Barcelona, Spain – In Indonesia, nearly a third of the population is younger than 15 years old. So Telkomsel, the leading mobile operator in the country, offers a data plan called FlexiChatting for customers who want to do just one thing: gain access to and update Twitter and Facebook accounts on their cellphones.
Tailored mobile data plans like the one in Indonesia may soon become the rule.
Telecommunications executives in Europe and the United States say that offering plans designed for heavy users of social networks or, for example, video, will allow more efficient use of overstressed wireless networks and make those who use the networks the most pay for that use.
“We are moving into a phase of microsegmentation,” said Hans Vestberg, chief executive of Ericsson, the leading maker of mobile networking equipment, during an interview at the Mobile World Congress, the industry’s largest annual convention, held in Barcelona last week.
“This is going to have a direct effect on data plans around the world,” he said. “Without more efficient use of networks, the vast majority of people on this planet will be cut off from the Internet.”
Over the past two years, most mobile operators around the world have abandoned the unlimited data plans used at the outset of the mobile Internet. In their place, operators have adopted plans that tie data download limits to prices — the more you download, the more you pay.
But such tiered plans are probably only a transition toward a new way of charging for mobile data that will be much more exact, down to the kilobyte, and often tied to the destination of the Web browser.
Rising demand for mobile data, accelerated by the adoption of smartphones, is putting a strain on most of the world’s mobile networks and operators, even those that have invested billions of dollars in capacity and speed.
One billion people, or one in four cellphone users in the world, have mobile broadband subscriptions, according to Ericsson. By 2016, the number of mobile broadband users is expected to increase fivefold, as less expensive smartphones come on the market.

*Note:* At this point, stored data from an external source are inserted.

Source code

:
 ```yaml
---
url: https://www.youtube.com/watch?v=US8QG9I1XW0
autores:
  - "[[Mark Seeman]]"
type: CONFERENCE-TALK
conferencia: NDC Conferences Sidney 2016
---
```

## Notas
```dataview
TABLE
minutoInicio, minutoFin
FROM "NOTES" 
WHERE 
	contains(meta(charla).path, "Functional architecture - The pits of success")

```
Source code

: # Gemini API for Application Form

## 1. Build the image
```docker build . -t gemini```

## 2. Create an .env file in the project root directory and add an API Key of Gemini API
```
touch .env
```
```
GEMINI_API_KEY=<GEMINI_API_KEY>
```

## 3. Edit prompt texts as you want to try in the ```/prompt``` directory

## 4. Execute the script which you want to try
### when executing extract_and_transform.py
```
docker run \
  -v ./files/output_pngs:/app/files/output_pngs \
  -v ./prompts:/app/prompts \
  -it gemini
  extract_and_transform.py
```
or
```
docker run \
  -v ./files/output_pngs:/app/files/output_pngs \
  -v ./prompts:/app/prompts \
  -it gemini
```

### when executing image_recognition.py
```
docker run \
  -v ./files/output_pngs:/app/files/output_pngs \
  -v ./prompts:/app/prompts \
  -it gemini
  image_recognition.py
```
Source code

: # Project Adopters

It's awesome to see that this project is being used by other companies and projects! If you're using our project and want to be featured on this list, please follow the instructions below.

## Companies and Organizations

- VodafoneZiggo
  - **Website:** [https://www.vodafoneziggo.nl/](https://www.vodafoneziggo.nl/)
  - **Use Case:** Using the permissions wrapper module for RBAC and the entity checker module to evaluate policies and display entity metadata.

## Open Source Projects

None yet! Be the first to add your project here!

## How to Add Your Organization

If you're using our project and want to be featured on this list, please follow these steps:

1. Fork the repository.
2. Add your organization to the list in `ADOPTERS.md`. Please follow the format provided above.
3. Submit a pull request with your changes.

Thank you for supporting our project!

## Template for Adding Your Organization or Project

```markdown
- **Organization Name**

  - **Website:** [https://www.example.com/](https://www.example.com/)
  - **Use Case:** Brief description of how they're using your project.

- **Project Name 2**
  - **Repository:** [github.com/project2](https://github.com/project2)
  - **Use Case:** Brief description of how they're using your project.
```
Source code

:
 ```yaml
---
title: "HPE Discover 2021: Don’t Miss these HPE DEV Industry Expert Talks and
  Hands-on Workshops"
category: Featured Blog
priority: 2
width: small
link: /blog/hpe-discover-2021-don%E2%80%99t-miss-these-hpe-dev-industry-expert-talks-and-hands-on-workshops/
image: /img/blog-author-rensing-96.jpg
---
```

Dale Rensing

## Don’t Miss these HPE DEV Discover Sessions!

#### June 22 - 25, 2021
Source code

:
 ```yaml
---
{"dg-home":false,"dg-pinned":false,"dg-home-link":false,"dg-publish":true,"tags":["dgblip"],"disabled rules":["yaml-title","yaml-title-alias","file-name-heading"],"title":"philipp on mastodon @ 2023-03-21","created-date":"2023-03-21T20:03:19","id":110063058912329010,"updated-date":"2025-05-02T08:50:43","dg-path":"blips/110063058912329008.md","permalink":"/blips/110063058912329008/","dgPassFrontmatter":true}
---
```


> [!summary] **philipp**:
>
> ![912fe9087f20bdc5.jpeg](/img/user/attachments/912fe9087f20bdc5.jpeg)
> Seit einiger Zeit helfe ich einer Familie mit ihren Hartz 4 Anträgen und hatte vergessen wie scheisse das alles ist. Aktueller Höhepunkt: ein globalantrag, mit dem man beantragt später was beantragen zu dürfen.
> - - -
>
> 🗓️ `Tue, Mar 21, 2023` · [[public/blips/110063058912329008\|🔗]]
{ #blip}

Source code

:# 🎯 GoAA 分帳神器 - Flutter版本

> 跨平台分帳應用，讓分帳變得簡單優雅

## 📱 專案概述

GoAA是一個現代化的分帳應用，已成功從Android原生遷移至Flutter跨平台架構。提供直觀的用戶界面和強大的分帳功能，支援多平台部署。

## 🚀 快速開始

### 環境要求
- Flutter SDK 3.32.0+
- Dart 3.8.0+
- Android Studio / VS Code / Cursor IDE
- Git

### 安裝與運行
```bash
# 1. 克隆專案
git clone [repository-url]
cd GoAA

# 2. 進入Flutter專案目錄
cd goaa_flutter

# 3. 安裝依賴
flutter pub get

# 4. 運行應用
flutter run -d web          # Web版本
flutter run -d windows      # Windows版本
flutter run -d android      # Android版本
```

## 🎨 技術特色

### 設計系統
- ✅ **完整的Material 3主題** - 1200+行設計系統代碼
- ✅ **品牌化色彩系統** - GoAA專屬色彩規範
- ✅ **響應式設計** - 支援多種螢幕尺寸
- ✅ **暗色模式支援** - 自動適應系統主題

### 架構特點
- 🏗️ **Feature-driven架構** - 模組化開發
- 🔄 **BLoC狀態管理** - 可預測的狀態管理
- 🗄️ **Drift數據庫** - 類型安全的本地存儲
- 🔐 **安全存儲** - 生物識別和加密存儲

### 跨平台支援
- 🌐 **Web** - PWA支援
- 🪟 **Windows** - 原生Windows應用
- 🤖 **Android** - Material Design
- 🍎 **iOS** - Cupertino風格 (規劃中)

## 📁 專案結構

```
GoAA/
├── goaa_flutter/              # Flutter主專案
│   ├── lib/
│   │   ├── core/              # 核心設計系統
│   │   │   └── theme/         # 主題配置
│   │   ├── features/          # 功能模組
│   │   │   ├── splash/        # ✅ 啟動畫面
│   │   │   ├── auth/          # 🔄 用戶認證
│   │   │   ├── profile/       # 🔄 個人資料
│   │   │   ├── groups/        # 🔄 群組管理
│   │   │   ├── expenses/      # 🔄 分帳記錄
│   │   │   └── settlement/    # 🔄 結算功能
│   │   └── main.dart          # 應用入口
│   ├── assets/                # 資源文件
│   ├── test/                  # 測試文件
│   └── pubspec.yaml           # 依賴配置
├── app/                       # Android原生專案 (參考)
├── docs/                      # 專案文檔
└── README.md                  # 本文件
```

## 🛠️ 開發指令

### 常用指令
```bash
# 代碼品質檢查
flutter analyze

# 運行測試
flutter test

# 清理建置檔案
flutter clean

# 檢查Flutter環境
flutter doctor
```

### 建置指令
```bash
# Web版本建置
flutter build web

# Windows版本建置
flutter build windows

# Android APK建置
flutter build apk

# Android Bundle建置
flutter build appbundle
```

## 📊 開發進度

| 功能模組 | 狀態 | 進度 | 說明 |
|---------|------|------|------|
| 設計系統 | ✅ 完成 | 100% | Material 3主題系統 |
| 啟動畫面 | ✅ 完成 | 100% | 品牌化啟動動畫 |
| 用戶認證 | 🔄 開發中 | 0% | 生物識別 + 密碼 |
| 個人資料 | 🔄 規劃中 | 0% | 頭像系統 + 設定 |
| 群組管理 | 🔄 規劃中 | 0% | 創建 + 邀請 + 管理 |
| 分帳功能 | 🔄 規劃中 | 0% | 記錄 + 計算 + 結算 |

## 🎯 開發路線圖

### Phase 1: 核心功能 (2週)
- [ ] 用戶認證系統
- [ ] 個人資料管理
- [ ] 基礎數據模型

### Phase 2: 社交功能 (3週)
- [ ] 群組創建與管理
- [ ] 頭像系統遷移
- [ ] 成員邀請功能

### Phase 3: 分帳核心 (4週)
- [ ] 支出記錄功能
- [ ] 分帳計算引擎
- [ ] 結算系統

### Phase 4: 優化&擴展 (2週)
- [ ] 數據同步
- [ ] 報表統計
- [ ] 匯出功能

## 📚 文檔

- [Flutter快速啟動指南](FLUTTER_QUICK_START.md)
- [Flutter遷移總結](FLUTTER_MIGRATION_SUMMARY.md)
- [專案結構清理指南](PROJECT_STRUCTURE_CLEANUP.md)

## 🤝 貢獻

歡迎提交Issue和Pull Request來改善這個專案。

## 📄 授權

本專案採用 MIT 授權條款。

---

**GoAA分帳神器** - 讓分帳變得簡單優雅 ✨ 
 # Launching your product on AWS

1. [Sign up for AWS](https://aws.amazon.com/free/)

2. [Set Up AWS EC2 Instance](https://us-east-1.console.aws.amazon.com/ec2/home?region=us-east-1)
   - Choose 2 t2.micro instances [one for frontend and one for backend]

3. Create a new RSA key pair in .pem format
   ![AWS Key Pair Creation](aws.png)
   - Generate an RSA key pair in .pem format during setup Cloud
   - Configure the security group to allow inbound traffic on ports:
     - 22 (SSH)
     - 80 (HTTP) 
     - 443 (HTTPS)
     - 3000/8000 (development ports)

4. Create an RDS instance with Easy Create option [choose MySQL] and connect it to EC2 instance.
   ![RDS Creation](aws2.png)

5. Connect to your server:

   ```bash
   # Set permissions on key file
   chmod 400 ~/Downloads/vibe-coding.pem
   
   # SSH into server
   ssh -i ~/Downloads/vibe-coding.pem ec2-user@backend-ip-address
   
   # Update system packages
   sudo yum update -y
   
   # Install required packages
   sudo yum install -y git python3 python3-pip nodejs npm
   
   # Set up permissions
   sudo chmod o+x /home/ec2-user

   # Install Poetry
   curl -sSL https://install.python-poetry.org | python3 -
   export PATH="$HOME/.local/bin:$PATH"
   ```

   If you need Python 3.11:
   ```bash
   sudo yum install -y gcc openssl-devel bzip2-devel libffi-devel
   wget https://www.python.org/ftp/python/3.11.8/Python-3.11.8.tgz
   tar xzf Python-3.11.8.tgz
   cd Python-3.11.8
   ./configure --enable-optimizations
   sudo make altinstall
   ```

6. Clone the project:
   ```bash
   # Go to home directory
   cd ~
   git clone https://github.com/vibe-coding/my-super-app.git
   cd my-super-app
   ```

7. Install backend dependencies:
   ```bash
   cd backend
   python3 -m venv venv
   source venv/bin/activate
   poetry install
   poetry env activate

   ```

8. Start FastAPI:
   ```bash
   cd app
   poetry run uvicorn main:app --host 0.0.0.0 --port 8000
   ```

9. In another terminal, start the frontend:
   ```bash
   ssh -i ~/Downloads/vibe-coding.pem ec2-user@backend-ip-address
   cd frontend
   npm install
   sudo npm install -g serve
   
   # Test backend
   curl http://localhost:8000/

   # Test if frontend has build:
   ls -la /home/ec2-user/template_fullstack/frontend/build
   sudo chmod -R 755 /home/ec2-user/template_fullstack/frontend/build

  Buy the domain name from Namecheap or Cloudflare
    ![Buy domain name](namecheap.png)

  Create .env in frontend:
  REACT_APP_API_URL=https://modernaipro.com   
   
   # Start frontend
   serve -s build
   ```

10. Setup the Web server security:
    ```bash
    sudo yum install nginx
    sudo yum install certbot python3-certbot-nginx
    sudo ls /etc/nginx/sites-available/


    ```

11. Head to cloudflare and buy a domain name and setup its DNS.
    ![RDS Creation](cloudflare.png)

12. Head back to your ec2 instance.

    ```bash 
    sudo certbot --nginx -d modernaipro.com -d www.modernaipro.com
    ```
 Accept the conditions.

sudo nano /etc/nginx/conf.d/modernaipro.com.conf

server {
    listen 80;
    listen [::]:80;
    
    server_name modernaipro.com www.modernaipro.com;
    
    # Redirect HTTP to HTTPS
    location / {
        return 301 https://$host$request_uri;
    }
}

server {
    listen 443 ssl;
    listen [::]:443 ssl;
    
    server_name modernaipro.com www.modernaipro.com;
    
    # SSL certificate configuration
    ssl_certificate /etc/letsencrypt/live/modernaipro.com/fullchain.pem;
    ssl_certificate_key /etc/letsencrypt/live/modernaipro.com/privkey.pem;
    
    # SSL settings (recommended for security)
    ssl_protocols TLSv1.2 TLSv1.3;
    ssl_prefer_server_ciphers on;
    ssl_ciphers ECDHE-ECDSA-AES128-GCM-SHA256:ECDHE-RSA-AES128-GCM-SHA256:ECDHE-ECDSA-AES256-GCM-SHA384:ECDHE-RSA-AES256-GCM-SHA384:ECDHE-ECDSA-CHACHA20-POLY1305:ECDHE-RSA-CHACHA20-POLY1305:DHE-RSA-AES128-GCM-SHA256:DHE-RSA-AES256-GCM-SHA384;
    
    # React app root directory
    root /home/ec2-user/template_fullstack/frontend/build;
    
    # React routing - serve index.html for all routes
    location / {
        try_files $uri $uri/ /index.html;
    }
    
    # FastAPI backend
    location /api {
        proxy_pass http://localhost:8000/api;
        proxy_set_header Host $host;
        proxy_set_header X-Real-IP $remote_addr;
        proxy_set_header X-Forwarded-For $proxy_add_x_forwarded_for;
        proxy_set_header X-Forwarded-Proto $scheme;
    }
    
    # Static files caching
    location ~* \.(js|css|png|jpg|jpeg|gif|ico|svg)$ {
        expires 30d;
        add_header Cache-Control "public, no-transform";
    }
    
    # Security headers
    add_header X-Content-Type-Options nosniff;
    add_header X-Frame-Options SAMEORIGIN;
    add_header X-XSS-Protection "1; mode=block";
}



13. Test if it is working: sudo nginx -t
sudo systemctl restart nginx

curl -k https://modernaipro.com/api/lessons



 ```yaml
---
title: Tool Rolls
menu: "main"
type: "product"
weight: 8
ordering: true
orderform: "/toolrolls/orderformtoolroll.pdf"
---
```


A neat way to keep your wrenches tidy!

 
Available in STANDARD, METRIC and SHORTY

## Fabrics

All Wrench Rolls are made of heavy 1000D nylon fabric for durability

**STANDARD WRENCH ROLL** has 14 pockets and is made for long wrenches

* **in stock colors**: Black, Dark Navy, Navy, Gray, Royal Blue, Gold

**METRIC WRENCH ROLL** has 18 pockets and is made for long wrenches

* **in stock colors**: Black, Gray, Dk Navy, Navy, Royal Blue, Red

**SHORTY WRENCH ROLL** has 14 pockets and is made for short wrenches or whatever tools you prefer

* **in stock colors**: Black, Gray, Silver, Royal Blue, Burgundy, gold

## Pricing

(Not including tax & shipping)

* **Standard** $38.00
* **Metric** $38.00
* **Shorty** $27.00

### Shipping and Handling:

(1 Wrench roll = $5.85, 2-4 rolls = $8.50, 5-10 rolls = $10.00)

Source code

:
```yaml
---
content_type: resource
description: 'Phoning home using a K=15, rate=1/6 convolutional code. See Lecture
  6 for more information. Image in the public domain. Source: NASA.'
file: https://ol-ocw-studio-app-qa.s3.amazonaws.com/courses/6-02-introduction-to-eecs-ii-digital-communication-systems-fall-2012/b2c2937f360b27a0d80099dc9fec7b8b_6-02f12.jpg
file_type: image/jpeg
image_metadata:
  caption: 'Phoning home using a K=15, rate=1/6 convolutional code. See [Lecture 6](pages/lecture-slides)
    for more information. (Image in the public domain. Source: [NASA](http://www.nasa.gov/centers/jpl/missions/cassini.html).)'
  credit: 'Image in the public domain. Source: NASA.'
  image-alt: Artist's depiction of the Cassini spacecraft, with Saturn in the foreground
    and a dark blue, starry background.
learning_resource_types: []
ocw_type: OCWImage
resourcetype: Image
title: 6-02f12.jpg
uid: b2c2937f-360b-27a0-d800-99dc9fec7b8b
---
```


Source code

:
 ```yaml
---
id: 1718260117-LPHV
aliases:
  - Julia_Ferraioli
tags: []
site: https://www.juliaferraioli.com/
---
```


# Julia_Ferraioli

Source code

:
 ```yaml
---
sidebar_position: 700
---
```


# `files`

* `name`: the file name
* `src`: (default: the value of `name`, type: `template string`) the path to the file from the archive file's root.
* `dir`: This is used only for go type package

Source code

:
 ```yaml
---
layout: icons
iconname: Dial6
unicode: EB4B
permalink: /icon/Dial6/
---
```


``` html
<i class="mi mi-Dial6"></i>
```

Faced with such a sharp spike in demand, Vittorio Colao, the chief executive of Vodafone, a European telecommunications giant, said operators had little choice but to adopt more graduated data plans to ensure a level of basic access to the mobile Web.
“At the end of the day, some kind of relationship between what you pay and what you use should be there,” Mr. Colao said during an interview. “Today, the subsidy is the other way around. Those who use a lot are subsidized by those who use less.”
Operators will continue to experiment with new ways of linking data prices to behavior, Mr. Colao said.
“There are many ways to do this. You can have video tariffs, you can have maximums per month, or maximums per month per family,” he said. “This is all about competition. Every operator will do what they think is right, and the customers will decide.”
The industry learned painfully from all-you-can-eat data plans, said Hilde M. Tonne, an executive vice president in charge of industrial development at Telenor, a Norwegian mobile operator with 140 million customers in Europe and Asia.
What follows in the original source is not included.